# Task statement:
Restate verbatim the span of lines below between the line with "its existence does" and the line with "The frozen receipt", including those two lines, and only that span.
___ Materials provided
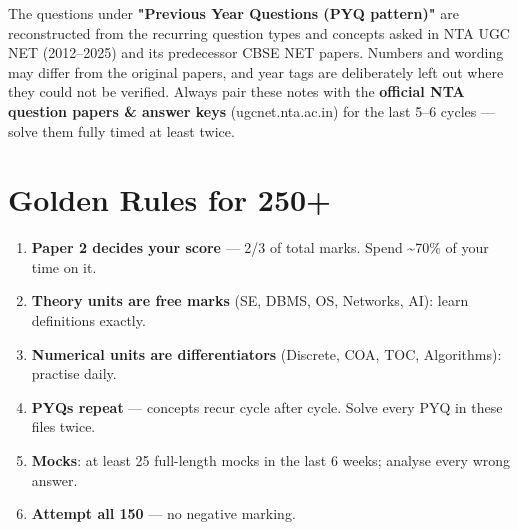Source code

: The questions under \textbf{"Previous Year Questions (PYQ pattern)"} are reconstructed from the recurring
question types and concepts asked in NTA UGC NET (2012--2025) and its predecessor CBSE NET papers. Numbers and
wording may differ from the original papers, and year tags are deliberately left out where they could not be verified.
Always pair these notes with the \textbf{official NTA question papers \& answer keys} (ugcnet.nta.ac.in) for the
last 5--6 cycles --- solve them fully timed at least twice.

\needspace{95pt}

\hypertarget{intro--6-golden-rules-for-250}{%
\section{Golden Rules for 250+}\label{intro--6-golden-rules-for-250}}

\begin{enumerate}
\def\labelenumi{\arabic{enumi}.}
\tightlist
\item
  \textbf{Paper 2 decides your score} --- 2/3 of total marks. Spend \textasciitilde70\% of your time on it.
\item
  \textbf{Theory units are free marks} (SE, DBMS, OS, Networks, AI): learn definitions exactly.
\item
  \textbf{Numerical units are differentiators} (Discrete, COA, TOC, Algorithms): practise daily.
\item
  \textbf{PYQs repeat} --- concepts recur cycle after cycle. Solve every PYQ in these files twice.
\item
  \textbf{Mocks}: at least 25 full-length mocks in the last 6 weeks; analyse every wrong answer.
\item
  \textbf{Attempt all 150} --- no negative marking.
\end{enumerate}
______
___ Materials provided
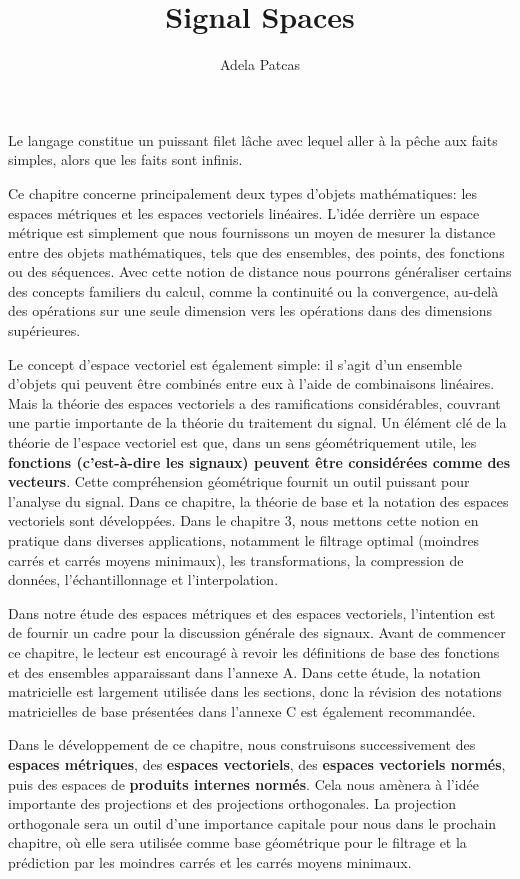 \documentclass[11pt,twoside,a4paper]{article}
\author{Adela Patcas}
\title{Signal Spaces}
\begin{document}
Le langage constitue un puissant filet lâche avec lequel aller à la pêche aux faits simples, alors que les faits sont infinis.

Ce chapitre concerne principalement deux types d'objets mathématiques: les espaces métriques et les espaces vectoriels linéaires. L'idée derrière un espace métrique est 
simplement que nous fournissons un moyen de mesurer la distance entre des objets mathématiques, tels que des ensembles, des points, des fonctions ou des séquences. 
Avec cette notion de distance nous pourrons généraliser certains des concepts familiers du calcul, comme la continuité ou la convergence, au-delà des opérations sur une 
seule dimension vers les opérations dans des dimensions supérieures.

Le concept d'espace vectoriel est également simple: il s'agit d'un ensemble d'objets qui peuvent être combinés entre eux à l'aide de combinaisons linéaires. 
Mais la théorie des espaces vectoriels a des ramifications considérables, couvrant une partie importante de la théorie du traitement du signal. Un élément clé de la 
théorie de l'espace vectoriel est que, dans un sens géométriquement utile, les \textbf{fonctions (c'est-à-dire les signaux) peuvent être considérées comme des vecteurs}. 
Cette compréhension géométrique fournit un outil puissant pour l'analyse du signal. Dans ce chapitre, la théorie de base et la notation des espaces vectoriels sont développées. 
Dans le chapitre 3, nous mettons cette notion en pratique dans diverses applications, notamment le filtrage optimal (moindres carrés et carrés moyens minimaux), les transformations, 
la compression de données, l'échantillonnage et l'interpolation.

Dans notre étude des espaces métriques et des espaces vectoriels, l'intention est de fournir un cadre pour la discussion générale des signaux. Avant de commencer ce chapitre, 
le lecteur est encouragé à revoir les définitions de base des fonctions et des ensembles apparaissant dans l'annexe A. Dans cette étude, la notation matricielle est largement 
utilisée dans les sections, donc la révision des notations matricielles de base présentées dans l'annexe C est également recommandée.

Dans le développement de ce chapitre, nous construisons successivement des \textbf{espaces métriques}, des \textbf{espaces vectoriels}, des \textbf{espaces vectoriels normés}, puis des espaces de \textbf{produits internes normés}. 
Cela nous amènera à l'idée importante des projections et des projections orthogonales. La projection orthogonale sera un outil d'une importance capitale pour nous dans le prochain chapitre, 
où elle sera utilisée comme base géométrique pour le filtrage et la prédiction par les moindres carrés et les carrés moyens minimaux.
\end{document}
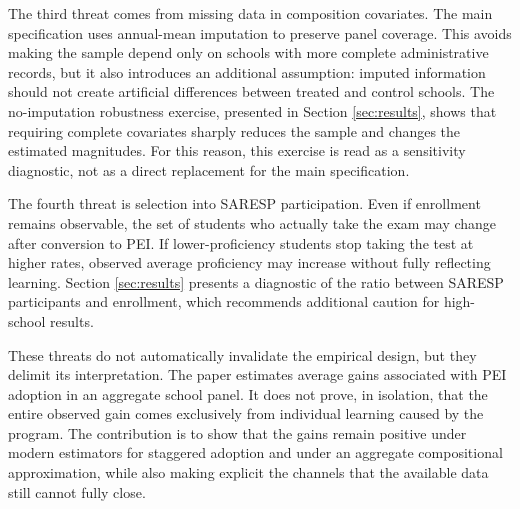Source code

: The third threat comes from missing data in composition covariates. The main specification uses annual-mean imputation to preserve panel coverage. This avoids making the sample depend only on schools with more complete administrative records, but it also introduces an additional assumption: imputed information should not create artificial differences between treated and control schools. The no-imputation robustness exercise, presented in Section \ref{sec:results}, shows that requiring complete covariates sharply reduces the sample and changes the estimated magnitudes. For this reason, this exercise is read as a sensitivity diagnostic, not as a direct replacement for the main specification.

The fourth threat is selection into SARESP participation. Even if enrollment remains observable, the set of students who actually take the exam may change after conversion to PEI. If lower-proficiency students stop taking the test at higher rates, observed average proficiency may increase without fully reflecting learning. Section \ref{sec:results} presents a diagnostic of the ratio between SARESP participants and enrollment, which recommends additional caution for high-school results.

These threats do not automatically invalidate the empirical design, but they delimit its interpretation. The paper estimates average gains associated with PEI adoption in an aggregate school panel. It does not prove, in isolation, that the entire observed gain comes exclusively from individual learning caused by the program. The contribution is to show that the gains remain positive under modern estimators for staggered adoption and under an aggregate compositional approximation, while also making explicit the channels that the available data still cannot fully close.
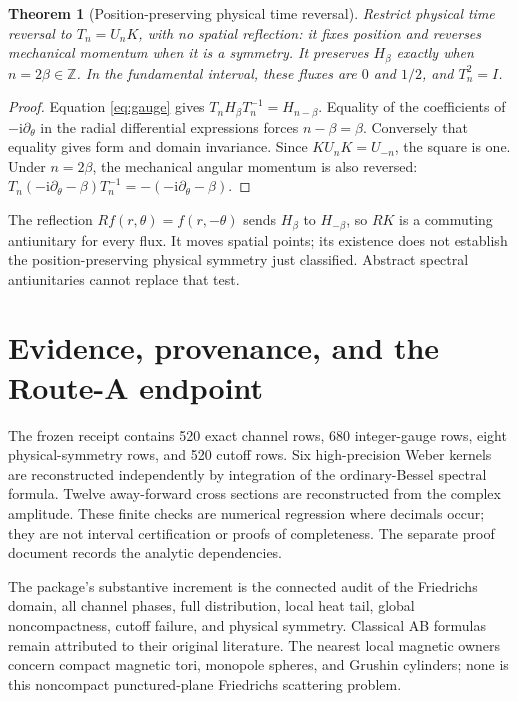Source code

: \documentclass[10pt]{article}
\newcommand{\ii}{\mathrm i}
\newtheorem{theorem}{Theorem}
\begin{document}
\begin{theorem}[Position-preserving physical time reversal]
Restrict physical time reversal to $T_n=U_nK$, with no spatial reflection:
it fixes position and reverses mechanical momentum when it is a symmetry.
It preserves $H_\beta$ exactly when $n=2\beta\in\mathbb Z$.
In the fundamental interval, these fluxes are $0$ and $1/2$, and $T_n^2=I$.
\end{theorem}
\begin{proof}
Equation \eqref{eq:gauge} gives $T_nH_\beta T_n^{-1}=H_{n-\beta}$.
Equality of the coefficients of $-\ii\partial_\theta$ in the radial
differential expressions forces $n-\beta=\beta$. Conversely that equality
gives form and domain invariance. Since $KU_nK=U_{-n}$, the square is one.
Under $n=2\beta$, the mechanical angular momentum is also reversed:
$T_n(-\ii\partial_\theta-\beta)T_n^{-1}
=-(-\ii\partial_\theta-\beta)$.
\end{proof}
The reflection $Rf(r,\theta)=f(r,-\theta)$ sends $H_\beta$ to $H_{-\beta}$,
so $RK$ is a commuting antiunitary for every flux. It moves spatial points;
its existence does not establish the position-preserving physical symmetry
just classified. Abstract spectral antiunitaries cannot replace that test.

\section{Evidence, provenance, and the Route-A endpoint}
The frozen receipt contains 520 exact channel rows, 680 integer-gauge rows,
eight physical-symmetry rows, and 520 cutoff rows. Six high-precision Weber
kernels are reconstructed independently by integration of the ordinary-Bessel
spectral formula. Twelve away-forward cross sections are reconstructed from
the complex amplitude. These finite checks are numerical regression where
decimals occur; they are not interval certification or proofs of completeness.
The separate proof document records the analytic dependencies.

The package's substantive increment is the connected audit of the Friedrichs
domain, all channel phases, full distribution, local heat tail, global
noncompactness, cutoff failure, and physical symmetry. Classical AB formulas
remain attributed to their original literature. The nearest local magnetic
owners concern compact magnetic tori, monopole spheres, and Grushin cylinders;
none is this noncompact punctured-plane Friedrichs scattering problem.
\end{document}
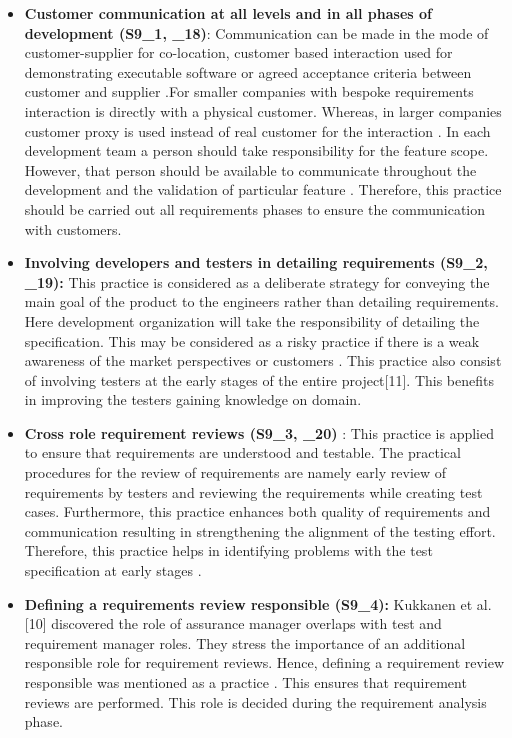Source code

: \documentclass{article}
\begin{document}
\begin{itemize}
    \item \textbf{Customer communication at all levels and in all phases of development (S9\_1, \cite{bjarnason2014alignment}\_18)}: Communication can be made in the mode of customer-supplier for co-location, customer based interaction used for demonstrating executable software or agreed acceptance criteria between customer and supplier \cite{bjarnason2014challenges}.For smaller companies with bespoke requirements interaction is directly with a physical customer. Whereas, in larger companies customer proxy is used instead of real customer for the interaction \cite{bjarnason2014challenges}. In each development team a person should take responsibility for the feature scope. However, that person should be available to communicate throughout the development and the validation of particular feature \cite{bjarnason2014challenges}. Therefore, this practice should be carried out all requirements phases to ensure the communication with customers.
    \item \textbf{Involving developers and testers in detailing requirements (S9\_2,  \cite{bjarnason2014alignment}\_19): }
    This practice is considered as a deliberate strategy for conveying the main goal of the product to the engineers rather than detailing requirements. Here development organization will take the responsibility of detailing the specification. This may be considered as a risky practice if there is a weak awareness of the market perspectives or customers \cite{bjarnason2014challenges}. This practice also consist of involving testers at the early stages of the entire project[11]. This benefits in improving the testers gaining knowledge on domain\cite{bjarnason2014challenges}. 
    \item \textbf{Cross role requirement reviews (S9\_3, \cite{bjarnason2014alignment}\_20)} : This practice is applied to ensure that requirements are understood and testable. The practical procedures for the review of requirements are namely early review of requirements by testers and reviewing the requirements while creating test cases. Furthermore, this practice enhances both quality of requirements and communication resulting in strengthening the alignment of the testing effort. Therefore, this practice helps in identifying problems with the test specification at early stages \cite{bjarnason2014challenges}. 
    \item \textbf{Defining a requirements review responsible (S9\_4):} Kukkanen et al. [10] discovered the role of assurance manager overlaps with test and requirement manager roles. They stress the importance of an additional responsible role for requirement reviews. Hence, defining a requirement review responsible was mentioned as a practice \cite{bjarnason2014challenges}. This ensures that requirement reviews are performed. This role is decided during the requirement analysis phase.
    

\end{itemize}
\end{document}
______
# Written answer:
its existence does not establish the position-preserving physical symmetry
just classified. Abstract spectral antiunitaries cannot replace that test.

\section{Evidence, provenance, and the Route-A endpoint}
The frozen receipt contains 520 exact channel rows, 680 integer-gauge rows,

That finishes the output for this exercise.